Competing on Analytics

Executive Summary

  • Tom Davenport, the management guru on data analytics, defines analytics competitors as organisations committed to quantitative, fact-based analysis
  • Davenport identifies five stages in becoming an analytical competitor: Stage 1: Analytically impaired Stage 2: Localised analytics Stage 3: Analytical aspirations Stage 4: Analytical companies Stage 5: Analytical competitors
  • In Competing on Analytics: The New Science of Winning, Davenport and Harris identify four pillars of analytical competition: distinctive capability; enterprise-wide analytics; senior management commitment; and large-scale ambition
  • The initial actionable insight that data analytics can help diagnose why an organisation is currently underperforming and prescribe how its future performance can be improved is the starting point of the analytical journey

Over the last 20 years, probably the leading guru on the management of data analytics in organisations has been Tom Davenport. He came to prominence with his article “Competing on Analytics” (Harvard Business Review, 2006) followed up in 2007 by the book, Competing on Analytics: The New Science of Winning (co-authored with Jeanne Harris). Davenport’s initial study focused on 32 organisations that had committed to quantitative, fact-based analysis, 11 of which he designated as “full-bore analytics competitors”. He identified three key attributes of analytics competitors:

  • Widespread use of modelling and optimisation
  • An enterprise approach
  • Senior executive advocates

Davenport found that analytics competitors had four sources of strength – the right focus, the right culture, the right people and the right technology.
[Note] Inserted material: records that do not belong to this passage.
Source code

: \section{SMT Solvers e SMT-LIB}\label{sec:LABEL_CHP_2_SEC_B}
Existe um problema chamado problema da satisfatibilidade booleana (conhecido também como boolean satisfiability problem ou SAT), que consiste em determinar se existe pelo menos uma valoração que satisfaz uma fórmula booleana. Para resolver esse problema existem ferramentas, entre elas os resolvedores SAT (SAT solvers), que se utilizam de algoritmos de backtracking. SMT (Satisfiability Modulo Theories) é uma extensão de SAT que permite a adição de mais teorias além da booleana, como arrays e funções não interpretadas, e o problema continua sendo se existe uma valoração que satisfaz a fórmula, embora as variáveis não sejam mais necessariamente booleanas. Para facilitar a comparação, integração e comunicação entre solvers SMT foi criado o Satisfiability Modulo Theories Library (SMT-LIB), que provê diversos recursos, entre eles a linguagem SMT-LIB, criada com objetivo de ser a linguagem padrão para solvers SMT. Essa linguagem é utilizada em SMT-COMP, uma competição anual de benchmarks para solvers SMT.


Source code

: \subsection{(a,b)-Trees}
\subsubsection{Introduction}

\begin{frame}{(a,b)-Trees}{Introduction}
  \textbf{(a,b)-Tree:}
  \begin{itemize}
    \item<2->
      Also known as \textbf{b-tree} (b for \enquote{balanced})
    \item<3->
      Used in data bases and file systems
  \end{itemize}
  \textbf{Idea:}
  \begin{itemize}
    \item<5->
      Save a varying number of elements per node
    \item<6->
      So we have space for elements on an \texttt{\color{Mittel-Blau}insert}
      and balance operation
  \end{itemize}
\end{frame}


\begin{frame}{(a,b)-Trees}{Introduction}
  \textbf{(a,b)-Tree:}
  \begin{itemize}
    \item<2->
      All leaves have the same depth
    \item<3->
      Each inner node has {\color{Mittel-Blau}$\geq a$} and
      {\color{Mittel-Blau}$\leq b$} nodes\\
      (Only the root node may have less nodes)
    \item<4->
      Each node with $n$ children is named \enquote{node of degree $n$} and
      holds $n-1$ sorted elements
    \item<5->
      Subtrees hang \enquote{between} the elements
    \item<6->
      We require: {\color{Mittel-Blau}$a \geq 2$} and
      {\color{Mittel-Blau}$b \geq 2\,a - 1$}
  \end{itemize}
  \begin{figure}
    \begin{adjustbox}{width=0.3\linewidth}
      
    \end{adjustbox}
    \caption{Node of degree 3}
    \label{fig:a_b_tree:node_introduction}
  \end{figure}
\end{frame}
In the book, he distilled these characteristics of analytic competitors into the four pillars of analytical competition:

  • Distinctive capability
  • Enterprise-wide analytics
    • Senior management commitment
  • Large-scale ambition

Davenport identifies five stages in becoming an analytical competitor:

  • Stage 1: Analytically impaired
  • Stage 2: Localised analytics
  • Stage 3: Analytical aspirations
  • Stage 4: Analytical companies
  • Stage 5: Analytical competitors

Davenport’s five stages of analytical competition

Stage 1: Analytically Impaired

At Stage 1 organisations make negligible use of data analytics. They are not guided by any performance metrics and are essentially “flying blind”. What data they have are poor quality, poorly defined and unintegrated. Their analytical journey starts with the question of what is happening in their organisation that provides the driver to get more accurate data to improve their operations. At this stage, the organisational culture is “knowledge-allergic” with decisions driven more by gut-feeling and past experience rather than evidence.
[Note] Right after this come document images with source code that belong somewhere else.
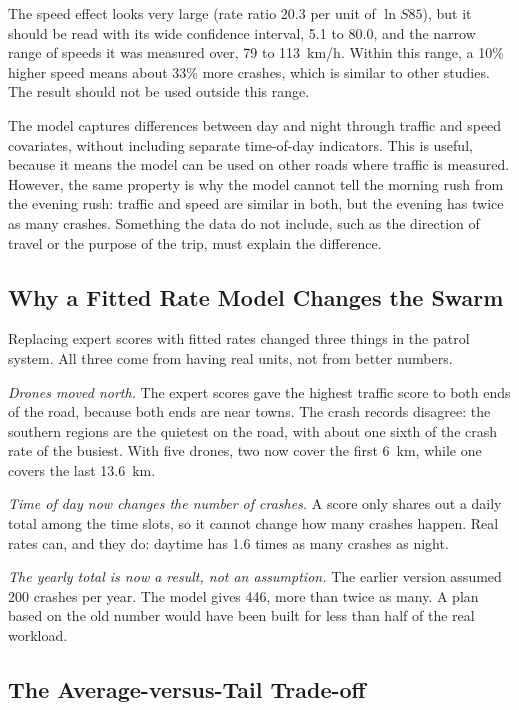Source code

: \documentclass[11pt]{article}
\begin{document}
The speed effect looks very large (rate ratio 20.3 per unit of $\ln S85$), but
it should be read with its wide confidence interval, 5.1 to 80.0, and the
narrow range of speeds it was measured over, 79 to 113~km/h. Within this range,
a 10\% higher speed means about 33\% more crashes, which is similar to other
studies. The result should not be used outside this range.

The model captures differences between day and night through traffic and speed
covariates, without including separate time-of-day indicators. This is useful, because it means
the model can be used on other roads where traffic is measured. However, the
same property is why the model cannot tell the morning rush from the evening
rush: traffic and speed are similar in both, but the evening has twice as many
crashes. Something the data do not include, such as the direction of travel or
the purpose of the trip, must explain the difference.

\subsection{Why a Fitted Rate Model Changes the Swarm}

Replacing expert scores with fitted rates changed three things in the patrol
system. All three come from having real units, not from better numbers.

\emph{Drones moved north.} The expert scores gave the highest traffic score to
both ends of the road, because both ends are near towns. The crash records
disagree: the southern regions are the quietest on the road, with about one
sixth of the crash rate of the busiest. With five drones, two now cover the
first 6~km, while one covers the last 13.6~km.

\emph{Time of day now changes the number of crashes.} A score only shares out a
daily total among the time slots, so it cannot change how many crashes happen.
Real rates can, and they do: daytime has 1.6 times as many crashes as night.

\emph{The yearly total is now a result, not an assumption.} The earlier version
assumed 200 crashes per year. The model gives 446, more than twice as many. A
plan based on the old number would have been built for less than half of the
real workload.

\subsection{The Average-versus-Tail Trade-off}
\end{document}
Stage 2: Localised Analytics

Stage 2 sees analytics being pioneered in organisations by isolated individuals concerned with improving performance in those local aspects of the organisation’s operations with which they are most involved. There is no alignment of these initial analytics projects with overall organisational performance. The analysts start to produce actionable insights that are successful in improving performance. These local successes begin to attract attention elsewhere in the organisation. Data silos emerge with individuals creating datasets for specific activities and stored in spreadsheets. There is no senior leadership recognition at this stage of the potential organisation-wide gains from analytics.

Stage 3: Analytical Aspirations

Stage 3 in many ways marks the “big leap forward” with organisations beginning to recognise at a senior leadership level that there are big gains to be made from employing analytics across all of the organisation’s operations. But there is considerable resistance from managers with no analytics skills and experience who see their position as threatened. With some senior leadership support there is an effort to create more integrated data systems and analytics processes. Moves begin towards a centralised data warehouse managed by data engineers.
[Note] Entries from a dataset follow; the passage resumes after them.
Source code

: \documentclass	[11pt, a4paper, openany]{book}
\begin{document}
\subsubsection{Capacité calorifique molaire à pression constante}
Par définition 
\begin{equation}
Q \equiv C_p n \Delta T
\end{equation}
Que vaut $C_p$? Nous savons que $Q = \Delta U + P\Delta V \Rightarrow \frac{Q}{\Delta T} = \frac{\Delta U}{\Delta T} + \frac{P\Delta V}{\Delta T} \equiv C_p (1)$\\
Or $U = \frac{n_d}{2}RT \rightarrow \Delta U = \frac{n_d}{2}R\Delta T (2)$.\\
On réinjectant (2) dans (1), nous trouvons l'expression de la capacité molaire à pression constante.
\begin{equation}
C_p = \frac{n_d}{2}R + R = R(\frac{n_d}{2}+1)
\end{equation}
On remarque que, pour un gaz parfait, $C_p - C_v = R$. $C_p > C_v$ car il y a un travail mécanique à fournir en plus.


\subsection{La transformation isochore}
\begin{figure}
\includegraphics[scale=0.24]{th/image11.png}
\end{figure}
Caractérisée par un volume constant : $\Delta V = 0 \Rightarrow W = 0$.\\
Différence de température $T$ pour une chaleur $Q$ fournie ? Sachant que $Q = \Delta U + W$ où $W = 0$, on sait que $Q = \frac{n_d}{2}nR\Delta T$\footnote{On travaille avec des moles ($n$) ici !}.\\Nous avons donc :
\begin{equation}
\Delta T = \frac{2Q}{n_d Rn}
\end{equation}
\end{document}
Stage 4: Analytical Companies

By Stage 4 organisations are establishing a fact-based culture with broad senior leadership support. The value of data analytics in these organisations is now generally accepted. Analytics processes are becoming embedded in everyday operations and seen as an essential part of “how we do things around here”. Specialist teams of data analysts are being recruited and managers are becoming familiar with how to utilise the results of analytics to support their decision making. There is a clear strategy on the collection and storage of high-quality data centrally with clear data governance principles in place.

Stage 5: Analytical Competitors

At Stage 5 organisations are now what Davenport calls “full-bore analytical competitors” using analytics not only to improve current performance of all of the organisation’s operations but also to identify new opportunities to create new sustainable competitive advantages. Analytics is seen as a primary driver of organisational performance and value. The organisational culture is fact-based and committed to using analytics to test and develop new ways of doing things.

To quote an old Chinese proverb, “a thousand-mile journey starts with a single step”. The analytics journey for any organisation starts with an awareness that the organisation is underperforming and data analytics has an important role in facilitating an improvement in organisational performance. The initial actionable insight that data analytics can help diagnose why an organisation is currently underperforming and prescribe how its performance can be improved in the future is the starting point of the analytical journey.